Supposing that $x_n$ has a limit $L$ then making $n\to \infty$ we get:

$$2L+L=2x_1+x_0\to L=\frac{2x_1+x_0}{3}$$

Yet another trick: you can write the recurrence in matrix form: $$ \left(\begin{array}{c} x_n\\ x_{n-1} \end{array} \right) = \left(\begin{array}{cc} 1/2 & 1/2\\ 1 & 0\\ \end{array} \right) \left(\begin{array}{c} x_{n-1}\\ x_{n-2} \end{array} \right). $$ Then, $$ \left(\begin{array}{c} x_n\\ x_{n-1} \end{array} \right) = \left(\begin{array}{cc} 1/2 & 1/2\\ 1 & 0\\ \end{array} \right)^{n-1} \left(\begin{array}{c} x_1\\ x_0 \end{array} \right). $$ Diagonalizing/converting the matrix to the Jordan form, you can find a closed form for the sequence.

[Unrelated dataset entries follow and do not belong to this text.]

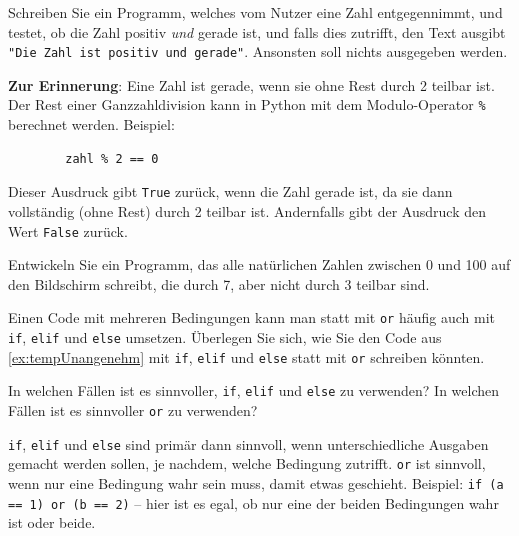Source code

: \begin{myexercise}\label{ex:posUndGerade}
	Schreiben Sie ein Programm, welches vom Nutzer eine Zahl entgegennimmt, und testet, ob die Zahl positiv \textit{und} gerade ist, und falls dies zutrifft, den Text ausgibt \lstinline|"Die Zahl ist positiv und gerade"|. Ansonsten soll nichts ausgegeben werden.

	\textbf{Zur Erinnerung}: Eine Zahl ist gerade, wenn sie ohne Rest durch 2 teilbar ist. Der Rest einer Ganzzahldivision kann in Python mit dem Modulo-Operator \lstinline|%| berechnet werden. Beispiel:
	\begin{lstlisting}
		zahl % 2 == 0
	\end{lstlisting}
	Dieser Ausdruck gibt \lstinline|True| zurück, wenn die Zahl gerade ist, da sie dann vollständig (ohne Rest) durch 2 teilbar ist. Andernfalls gibt der Ausdruck den Wert \lstinline|False| zurück.


	\begin{myanswer}
		
	\end{myanswer}
\end{myexercise}

\begin{myexercise}
	Entwickeln Sie ein Programm, das alle natürlichen Zahlen zwischen 0 und 100 auf den Bildschirm schreibt, die durch 7, aber nicht durch 3 teilbar sind.
	\begin{myanswer}
		
	\end{myanswer}
\end{myexercise}

\begin{mychallenge}
	Einen Code mit mehreren Bedingungen kann man statt mit \lstinline|or| häufig auch mit \lstinline|if|, \lstinline|elif| und \lstinline|else| umsetzen. Überlegen Sie sich, wie Sie den Code aus \cref{ex:tempUnangenehm} mit \lstinline|if|, \lstinline|elif| und \lstinline|else| statt mit \lstinline|or| schreiben könnten.

	In welchen Fällen ist es sinnvoller, \lstinline|if|, \lstinline|elif| und \lstinline|else| zu verwenden? In welchen Fällen ist es sinnvoller \lstinline|or| zu verwenden?
	\begin{myanswer}
		\lstinline|if|, \lstinline|elif| und \lstinline|else| sind primär dann sinnvoll, wenn unterschiedliche Ausgaben gemacht werden sollen, je nachdem, welche Bedingung zutrifft. \lstinline|or| ist sinnvoll, wenn nur eine Bedingung wahr sein muss, damit etwas geschieht. Beispiel: \lstinline|if (a == 1) or (b == 2)| -- hier ist es egal, ob nur eine der beiden Bedingungen wahr ist oder beide.
	\end{myanswer}
\end{mychallenge}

First, notice that you can rewrite the recurrence relation as $$2x_{n+2}-x_{n+1}-x_n=0,\quad n\geq 0.$$ Now the key point is that this recurrence relation is linear, and thus if $(y_n)_{n\geq 0}$ and $(z_n)_{n\geq 0}$ satisfy this relation, then for any $\alpha,\beta\in \Bbb R$, $(\alpha y_n+\beta z_n)_{n\geq 0}$ will also satisfy it. So we can try to express $(x_n)$ as a linear combination of simpler sequences $(y_n)$ and $(z_n)$. An example of simple sequence would be a geometric sequence $y_n=r^n$ for some $r$. Can we find a sequence of this form satisfying the recurrence relation? $r$ would have to be such that $$2r^{n+2}-r^{n+1}-r^n=r^{n}(2r^2-r-1)=0,\quad n\geq 0,$$thus it is enough that $$2r^2-r-1=0.$$ This will hold if and only if $r\in \left\{1,\frac{-1}{2}\right\}$.

Thus we know that any sequence of the form

$$\alpha +\beta \left(\frac{-1}{2}\right)^n$$ satisfies our recurrence relation. Then it suffices to check that the first two term are the same, and all the others will follow. Thus you need to find $\alpha,\beta$ such that $$\left\{ \begin{array}{}\alpha+\beta & = & x_0\\ \alpha-\frac{\beta}{2} & = & x_1.\end{array} \right. $$

This is a simple linear system, whose solution is given by $\alpha=\frac{x_0+2x_1}{3}$ and $\beta=\frac{2x_0-2x_1}{3}$.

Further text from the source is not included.